- Provided information:
******************************

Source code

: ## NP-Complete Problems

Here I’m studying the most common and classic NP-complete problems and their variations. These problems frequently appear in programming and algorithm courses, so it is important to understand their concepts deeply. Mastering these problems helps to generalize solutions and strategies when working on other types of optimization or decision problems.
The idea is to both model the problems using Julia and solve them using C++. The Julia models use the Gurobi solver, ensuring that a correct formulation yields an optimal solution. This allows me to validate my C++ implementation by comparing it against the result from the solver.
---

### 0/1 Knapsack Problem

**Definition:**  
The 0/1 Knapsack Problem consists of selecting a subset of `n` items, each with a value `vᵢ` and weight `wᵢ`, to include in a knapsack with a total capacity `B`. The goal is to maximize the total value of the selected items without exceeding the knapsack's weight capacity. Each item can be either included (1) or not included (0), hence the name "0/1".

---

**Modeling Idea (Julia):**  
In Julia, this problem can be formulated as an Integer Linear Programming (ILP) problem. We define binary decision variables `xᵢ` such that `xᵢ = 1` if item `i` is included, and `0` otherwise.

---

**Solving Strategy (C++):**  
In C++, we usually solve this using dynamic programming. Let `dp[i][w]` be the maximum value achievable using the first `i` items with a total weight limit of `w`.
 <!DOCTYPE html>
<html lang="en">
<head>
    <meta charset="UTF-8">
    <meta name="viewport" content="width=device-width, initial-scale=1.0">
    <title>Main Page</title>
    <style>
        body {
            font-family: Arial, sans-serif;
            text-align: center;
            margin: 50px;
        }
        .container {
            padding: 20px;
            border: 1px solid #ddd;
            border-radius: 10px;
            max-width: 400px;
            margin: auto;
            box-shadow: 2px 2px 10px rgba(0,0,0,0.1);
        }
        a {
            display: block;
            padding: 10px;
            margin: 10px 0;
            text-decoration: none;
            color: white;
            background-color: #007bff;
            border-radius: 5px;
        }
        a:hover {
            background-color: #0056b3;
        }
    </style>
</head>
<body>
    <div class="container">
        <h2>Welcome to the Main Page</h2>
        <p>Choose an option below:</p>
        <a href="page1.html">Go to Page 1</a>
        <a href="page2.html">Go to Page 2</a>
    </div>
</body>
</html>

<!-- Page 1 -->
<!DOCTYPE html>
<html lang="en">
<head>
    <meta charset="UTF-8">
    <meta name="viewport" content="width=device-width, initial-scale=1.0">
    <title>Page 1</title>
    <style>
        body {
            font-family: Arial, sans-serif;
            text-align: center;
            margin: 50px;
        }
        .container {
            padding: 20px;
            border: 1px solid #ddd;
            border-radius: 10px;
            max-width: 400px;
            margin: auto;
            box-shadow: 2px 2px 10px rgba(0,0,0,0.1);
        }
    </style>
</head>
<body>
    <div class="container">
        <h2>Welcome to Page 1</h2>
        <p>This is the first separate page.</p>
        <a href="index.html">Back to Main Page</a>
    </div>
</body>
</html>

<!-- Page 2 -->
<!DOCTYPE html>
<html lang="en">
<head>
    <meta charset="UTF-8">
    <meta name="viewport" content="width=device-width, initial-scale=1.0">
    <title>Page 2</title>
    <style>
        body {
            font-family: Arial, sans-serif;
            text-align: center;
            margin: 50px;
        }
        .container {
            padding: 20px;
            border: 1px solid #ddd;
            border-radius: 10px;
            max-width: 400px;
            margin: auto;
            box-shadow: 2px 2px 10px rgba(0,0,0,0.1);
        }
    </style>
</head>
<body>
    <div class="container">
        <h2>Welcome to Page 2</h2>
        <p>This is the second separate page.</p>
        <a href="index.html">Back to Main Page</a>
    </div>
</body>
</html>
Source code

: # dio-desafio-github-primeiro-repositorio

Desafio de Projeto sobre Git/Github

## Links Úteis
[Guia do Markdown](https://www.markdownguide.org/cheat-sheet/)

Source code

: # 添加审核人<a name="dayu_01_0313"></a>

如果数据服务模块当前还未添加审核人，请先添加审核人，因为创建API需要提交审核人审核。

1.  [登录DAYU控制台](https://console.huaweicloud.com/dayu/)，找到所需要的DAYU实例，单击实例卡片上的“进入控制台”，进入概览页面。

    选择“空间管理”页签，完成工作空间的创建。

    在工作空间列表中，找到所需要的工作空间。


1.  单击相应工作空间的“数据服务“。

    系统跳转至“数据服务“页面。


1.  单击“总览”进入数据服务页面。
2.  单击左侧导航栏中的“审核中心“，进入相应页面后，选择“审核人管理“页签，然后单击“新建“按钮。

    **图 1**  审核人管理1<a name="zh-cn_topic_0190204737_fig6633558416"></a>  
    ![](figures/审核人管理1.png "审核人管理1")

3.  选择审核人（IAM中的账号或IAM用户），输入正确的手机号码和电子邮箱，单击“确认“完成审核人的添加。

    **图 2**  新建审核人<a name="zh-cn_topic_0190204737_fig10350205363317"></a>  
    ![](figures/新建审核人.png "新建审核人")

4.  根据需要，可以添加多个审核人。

******************************

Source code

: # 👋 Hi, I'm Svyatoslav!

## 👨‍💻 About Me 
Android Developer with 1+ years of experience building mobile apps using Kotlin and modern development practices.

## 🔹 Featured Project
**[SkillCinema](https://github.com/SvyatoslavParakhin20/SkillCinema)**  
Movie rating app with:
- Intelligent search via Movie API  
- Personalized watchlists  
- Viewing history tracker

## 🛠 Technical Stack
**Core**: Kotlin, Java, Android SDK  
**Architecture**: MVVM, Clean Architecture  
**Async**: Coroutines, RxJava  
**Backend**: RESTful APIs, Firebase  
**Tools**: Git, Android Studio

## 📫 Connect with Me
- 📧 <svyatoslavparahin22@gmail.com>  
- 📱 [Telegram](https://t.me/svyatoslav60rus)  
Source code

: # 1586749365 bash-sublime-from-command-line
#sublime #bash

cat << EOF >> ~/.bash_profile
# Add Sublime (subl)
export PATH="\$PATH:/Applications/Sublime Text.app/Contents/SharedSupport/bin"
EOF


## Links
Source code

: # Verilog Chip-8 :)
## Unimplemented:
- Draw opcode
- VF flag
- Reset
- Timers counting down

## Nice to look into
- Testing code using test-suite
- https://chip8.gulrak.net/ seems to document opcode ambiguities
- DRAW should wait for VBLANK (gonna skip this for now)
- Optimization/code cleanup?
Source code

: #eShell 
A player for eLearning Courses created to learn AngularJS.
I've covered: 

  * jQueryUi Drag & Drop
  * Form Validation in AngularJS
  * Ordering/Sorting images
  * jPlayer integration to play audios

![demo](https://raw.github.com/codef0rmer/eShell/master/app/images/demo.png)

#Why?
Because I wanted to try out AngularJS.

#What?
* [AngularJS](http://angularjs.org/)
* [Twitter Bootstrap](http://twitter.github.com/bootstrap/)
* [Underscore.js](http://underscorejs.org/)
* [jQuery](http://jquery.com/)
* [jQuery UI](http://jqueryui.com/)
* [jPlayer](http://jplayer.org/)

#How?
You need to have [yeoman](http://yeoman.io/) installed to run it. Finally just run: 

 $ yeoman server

******************************

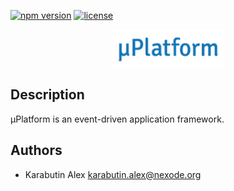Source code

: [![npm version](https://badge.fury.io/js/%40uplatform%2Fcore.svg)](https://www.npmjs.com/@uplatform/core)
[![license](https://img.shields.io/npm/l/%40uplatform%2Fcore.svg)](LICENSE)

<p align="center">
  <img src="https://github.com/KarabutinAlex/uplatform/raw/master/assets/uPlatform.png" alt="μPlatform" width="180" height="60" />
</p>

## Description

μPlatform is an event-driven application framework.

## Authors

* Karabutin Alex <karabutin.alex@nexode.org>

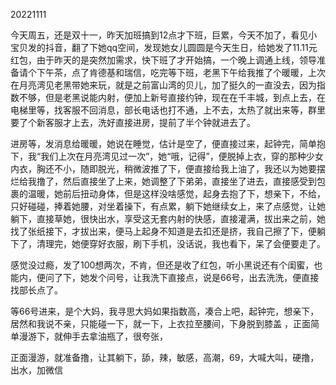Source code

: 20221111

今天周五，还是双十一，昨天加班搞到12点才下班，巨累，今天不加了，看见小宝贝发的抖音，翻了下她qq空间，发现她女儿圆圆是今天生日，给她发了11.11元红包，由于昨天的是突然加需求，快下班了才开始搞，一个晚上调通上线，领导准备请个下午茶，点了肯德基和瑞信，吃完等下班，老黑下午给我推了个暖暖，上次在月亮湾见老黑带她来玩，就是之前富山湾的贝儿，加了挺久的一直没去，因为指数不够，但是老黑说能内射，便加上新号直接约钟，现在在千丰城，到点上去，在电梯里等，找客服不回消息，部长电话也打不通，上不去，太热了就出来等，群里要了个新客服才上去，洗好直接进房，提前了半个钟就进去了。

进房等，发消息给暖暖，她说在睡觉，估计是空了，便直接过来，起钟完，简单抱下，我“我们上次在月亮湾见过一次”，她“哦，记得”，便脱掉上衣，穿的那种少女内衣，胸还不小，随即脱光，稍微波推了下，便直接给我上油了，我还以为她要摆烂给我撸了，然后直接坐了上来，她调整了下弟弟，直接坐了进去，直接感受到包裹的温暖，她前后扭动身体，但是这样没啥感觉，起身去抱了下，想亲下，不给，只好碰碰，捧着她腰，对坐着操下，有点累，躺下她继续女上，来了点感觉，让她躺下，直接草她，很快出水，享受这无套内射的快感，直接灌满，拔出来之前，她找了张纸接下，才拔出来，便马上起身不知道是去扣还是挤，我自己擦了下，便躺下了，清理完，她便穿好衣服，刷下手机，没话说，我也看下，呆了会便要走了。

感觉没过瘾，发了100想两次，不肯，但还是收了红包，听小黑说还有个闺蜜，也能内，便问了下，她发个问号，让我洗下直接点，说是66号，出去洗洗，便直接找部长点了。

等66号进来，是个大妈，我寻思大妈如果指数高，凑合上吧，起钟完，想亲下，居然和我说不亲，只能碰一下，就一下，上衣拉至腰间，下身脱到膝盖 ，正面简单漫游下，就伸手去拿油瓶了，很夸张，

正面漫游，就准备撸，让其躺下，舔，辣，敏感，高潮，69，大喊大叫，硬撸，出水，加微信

******************************

- Exercise details: Check every line in the entries for the word "Kotlin". State how many have it, with no other text.

- Final answer: 2